Saturday, October 10, 2009

Old School

We're a 'what's next' society. Always looking for the hip new ingredient, cultural cuisine, chemical, powder, equipment.....the list goes on and on. Pick up any food magazine, watch TopChef or Iron Chef America or read the food section of any national newspaper; people are gaga over molecular gastronomy. It's the 'new black' of the culinary world. Is it fad or is it here to stay? That's a debate for others to have and another time. My point is that the old school stuff has proven the test of time and there simply is no molecular gastronomy or avant garde cuisine without the basics. A lot of cooks want to 'run before they can walk'. Playing with foams and making 'apple caviar' before they can even describe the steps to making a solid consomme. I've seen cooks who were highly decorated from culinary school who's excuse for consomme as cloudy as muddy water was that I didn't buy high enough quality ground meat. Hello?

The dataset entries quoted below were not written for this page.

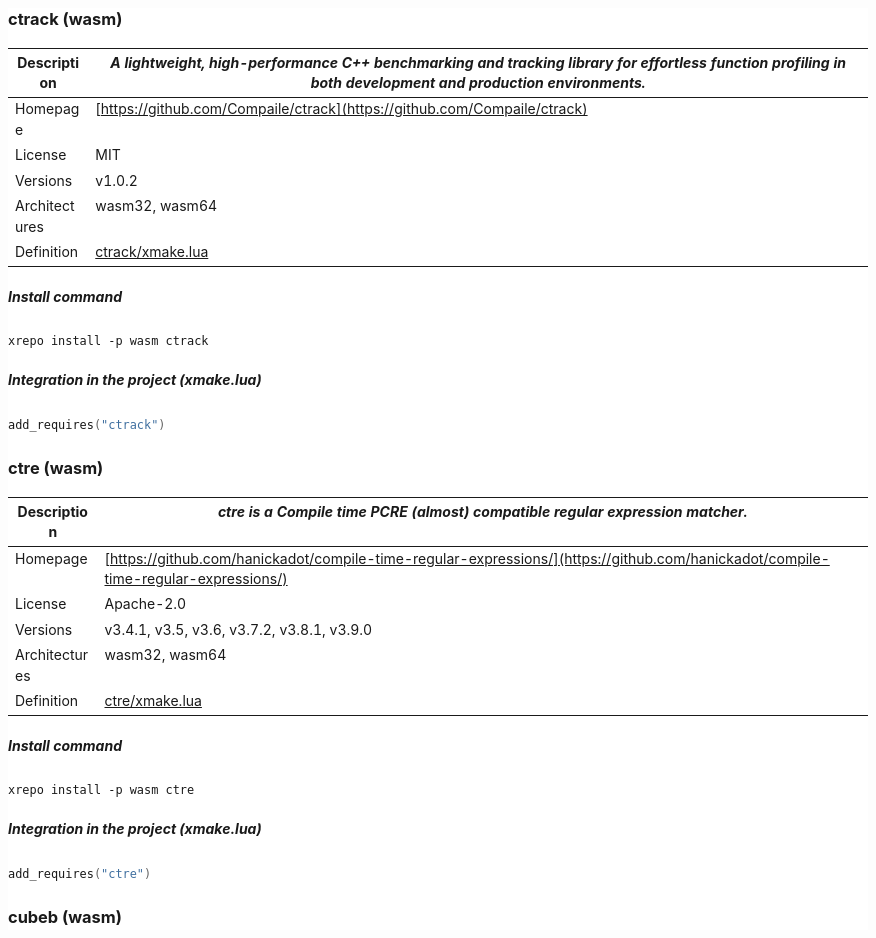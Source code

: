 
### ctrack (wasm)


| Description | *A lightweight, high-performance C++ benchmarking and tracking library for effortless function profiling in both development and production environments.* |
| -- | -- |
| Homepage | [https://github.com/Compaile/ctrack](https://github.com/Compaile/ctrack) |
| License | MIT |
| Versions | v1.0.2 |
| Architectures | wasm32, wasm64 |
| Definition | [ctrack/xmake.lua](https://github.com/xmake-io/xmake-repo/blob/master/packages/c/ctrack/xmake.lua) |

##### Install command

```console
xrepo install -p wasm ctrack
```

##### Integration in the project (xmake.lua)

```lua
add_requires("ctrack")
```


### ctre (wasm)


| Description | *ctre is a Compile time PCRE (almost) compatible regular expression matcher.* |
| -- | -- |
| Homepage | [https://github.com/hanickadot/compile-time-regular-expressions/](https://github.com/hanickadot/compile-time-regular-expressions/) |
| License | Apache-2.0 |
| Versions | v3.4.1, v3.5, v3.6, v3.7.2, v3.8.1, v3.9.0 |
| Architectures | wasm32, wasm64 |
| Definition | [ctre/xmake.lua](https://github.com/xmake-io/xmake-repo/blob/master/packages/c/ctre/xmake.lua) |

##### Install command

```console
xrepo install -p wasm ctre
```

##### Integration in the project (xmake.lua)

```lua
add_requires("ctre")
```


### cubeb (wasm)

So, let's go old school. I'm making a tortellini of smoked chicken with hard cooked egg, root vegetables and a chicken consomme as the first course for our Harvest Dinner. Yeah, it's basically a refined version of chicken noodle soup. So, how about the chicken consomme? First, I started with roasted chicken bones and a hand full of chicken feet. I poured chicken stock over the bones and feet and added a bit of mirepoix vegetables.(bay leaf, peppercorns. Check)This stock simmered for about 4 hours and then was strained and chilled, so I'm starting my consomme with a very rich stock....lots of body. Today, I poured the cold stock into a pot and added ground pork, pureed onions and carrots, lightly whipped egg whites, bay leaf, peppercorns and some red wine vinegar(how many people know what the acid from the vinegar or tomatoes is for? Free tour of the bowling alley for a correct answer....) I slowly brought the stock up to temperature while constantly stirring. When the stock reached temp., the raft started to form. What's a raft? The raft is the clarification net that traps impurities as the stock gurgles through it. As the egg whites and pork reach temp. they form at the top of the stock and form one of the most beautiful sights in cooking. When you carefully vent the raft and see beautiful clear stock bubbling through, it is an amazing sight akin to a beautiful sunset or a blooming flower.

Once you've allowed the consomme to bubble through the raft(once you've gotten good formation of the raft, turn the heat down to simmer or you'll break the raft) it's time to get the consomme out of the pot. I find that a siphon works best. Following the siphon step, then it's time to strain through coffee filters. After sending the consomme through a never ending series of coffee filters. Then......yeah, this is a labor intensive's time to take paper towels and blot off any noticeable bits fat that might appear. After all of this, the final test is whether or not your consomme is so clear that you can read the date on a dime. Well, I didn't have a dime...I had a quarter. So, here's what I got.

The finished product had a ton of body and an amazing chicken flavor. Why does this matter? Couldn't you just use regular, ordinary chicken stock? Well, yes you could, but you'd be ordinary. If you're satisfied with being ordinary, that's cool. You have to live with yourself.

Try a little old school some time. You'll be glad you did....AND, you won't be ordinary.

Sorry the photos aren't as clear as the consomme. It was an iPhone night...didn't have the digital camera.


Anonymous said...

you should always put acid in yor helps the clarification process, especially with lobster stock.

JB said...

acid denatures proteins and helps clear the broth. Little bit of acid also prevents oxidation, ie, maintains a good color


JB said...

oh ... one more: the acid probably makes for a better raft b/c it denatures the egg white as well.